Vera considered one of Zim's most gifted writers

Renowned for her poetical novels dealing with issues her fellow writers would rather skirt, Vera is considered one of the most gifted writers to emerge from Zimbabwe.

She published five novels and a collection of short stories, translated into at least seven languages. She also edited several anthologies of short stories by African woman writers.

Her literary works won her a string of awards including the Commonwealth Writers' Prize (Africa Region, Best Book) for her 1997 novel 'Under The Tongue' and the 2002 Macmillan Writers' Prize for Africa for the novel 'Stone Virgins'.

Last year she was awarded the Swedish PEN Tucholsky Prize "for a corpus of works dealing with taboo subjects."

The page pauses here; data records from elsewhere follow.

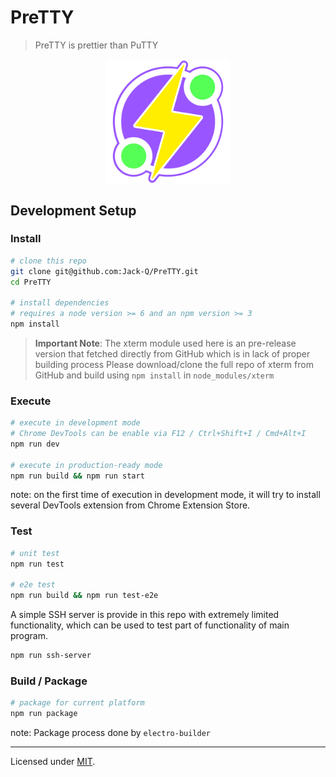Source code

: # PreTTY

> PreTTY is prettier than PuTTY

<img src="./artwork/icon-draft-1/flat.png" width="200" style="margin: auto; display: block" />

## Development Setup

### Install

```bash
# clone this repo
git clone git@github.com:Jack-Q/PreTTY.git
cd PreTTY

# install dependencies
# requires a node version >= 6 and an npm version >= 3
npm install
```

> **Important Note**:
> The xterm module used here is an pre-release version that fetched directly from GitHub
> which is in lack of proper building process
> Please download/clone the full repo of xterm from GitHub and build using `npm install`
> in `node_modules/xterm`

### Execute

```bash
# execute in development mode
# Chrome DevTools can be enable via F12 / Ctrl+Shift+I / Cmd+Alt+I
npm run dev

# execute in production-ready mode
npm run build && npm run start
```

note: on the first time of execution in development mode, it will try to install
several DevTools extension from Chrome Extension Store.

### Test

```bash
# unit test
npm run test

# e2e test
npm run build && npm run test-e2e
```

A simple SSH server is provide in this repo with extremely limited functionality, which 
can be used to test part of functionality of main program.

```bash
npm run ssh-server
```

### Build / Package

```bash
# package for current platform
npm run package
```

note: Package process done by `electro-builder`


--- 

Licensed under [MIT](./LICENSE).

Her 1998 novel 'Butterfly Burning' was named as one of Africa's best hundred books of the last century.

"A great loss"

"Yvonne was a writer of enormous talent and dedication ... an intellectual of courage and imagination," publisher Irene Staunton told AFP.

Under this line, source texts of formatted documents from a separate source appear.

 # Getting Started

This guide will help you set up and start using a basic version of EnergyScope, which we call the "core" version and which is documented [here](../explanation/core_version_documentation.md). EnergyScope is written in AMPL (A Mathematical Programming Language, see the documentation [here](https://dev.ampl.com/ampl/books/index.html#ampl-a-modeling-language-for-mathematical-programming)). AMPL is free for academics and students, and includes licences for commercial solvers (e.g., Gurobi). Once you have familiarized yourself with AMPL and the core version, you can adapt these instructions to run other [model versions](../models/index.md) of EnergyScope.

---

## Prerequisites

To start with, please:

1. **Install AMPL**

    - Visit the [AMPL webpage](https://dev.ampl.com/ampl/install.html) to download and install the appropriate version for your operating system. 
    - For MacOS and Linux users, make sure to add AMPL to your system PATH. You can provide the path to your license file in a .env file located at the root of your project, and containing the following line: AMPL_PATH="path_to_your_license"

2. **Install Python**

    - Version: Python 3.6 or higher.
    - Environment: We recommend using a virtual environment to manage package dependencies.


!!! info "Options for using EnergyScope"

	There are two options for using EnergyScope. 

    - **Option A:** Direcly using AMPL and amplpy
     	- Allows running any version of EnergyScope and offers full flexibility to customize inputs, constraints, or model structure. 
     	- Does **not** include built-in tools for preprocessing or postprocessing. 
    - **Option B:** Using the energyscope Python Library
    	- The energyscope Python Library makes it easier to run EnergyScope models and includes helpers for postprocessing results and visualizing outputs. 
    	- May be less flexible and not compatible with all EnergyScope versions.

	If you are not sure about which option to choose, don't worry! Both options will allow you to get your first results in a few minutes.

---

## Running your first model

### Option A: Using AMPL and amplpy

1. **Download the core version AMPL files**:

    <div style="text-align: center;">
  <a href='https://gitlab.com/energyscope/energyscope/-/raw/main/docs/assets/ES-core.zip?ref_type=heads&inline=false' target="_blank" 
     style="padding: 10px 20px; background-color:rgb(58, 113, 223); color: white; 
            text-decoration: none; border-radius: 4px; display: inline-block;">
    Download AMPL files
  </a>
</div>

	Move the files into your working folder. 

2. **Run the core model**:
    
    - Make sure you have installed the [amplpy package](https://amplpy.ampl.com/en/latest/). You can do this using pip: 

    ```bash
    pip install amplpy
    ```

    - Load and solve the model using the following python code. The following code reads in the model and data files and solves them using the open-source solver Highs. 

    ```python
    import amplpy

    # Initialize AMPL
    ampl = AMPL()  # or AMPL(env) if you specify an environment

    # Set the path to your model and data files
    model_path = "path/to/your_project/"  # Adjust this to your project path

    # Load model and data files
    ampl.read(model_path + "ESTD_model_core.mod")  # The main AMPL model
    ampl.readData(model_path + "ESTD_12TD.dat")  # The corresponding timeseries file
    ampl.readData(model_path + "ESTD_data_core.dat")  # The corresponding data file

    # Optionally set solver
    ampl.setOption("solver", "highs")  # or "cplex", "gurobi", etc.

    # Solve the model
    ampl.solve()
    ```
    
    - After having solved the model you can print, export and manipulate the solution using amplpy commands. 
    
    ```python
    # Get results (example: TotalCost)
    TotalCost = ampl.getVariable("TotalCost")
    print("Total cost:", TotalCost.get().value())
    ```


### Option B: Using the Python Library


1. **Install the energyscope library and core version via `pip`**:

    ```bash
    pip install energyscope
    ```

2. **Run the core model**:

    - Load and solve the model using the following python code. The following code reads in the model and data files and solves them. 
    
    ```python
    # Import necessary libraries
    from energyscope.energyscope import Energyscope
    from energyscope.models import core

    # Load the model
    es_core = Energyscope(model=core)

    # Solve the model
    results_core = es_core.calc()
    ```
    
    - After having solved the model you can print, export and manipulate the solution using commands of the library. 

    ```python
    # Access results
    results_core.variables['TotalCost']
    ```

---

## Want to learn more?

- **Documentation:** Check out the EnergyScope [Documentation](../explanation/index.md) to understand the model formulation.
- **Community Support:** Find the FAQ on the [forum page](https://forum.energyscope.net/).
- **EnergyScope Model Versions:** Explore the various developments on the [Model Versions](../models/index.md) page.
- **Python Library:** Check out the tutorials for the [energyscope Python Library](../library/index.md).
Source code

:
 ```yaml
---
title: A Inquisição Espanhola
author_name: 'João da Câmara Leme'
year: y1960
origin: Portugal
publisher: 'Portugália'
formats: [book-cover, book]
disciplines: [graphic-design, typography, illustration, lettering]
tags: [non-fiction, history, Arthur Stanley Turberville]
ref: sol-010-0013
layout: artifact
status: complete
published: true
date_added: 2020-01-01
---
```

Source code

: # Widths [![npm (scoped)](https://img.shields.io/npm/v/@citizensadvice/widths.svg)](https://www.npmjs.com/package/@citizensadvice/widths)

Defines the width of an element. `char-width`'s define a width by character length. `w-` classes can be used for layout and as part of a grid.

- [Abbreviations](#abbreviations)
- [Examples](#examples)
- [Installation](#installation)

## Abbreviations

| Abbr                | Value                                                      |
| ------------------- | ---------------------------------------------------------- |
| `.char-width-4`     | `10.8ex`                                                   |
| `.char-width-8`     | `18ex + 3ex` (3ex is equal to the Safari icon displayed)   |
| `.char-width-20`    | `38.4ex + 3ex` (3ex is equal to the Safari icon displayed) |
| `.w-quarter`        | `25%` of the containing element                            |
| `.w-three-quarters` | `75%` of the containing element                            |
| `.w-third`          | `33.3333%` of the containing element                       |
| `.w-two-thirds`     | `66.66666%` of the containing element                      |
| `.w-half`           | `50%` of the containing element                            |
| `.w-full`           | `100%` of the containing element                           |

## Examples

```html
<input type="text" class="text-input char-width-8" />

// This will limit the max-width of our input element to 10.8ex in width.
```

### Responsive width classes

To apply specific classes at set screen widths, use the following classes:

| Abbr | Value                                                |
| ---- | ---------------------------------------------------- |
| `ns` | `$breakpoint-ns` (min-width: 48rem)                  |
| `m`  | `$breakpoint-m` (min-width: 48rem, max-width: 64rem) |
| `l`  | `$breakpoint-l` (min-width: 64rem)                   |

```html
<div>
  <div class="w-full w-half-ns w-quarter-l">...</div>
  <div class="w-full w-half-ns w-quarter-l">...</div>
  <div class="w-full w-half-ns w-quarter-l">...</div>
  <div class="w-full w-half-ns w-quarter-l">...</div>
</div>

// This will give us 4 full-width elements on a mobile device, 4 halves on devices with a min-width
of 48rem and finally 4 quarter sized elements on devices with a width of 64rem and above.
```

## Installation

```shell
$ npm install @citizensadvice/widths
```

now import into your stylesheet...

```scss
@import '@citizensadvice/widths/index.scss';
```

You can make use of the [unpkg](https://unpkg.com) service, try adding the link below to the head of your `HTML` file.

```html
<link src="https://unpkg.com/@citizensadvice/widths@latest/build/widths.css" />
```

"She brought great honour to her country and her death is a great loss to all of us."

Born in September 1964 in Bulawayo, then Southern Rhodesia, Vera grew up in a township in that city, in which a number of her novels are set.

After high school she left Zimbabwe, as the country celebrated its independence on April 18, 1980, for Canada, where she enrolled at York University, Toronto.

She returned from Canada with a doctorate and was appointed director of the National Gallery of Zimbabwe in Bulawayo.

She had been living with her husband in Canada for the past year and was working on her sixth novel.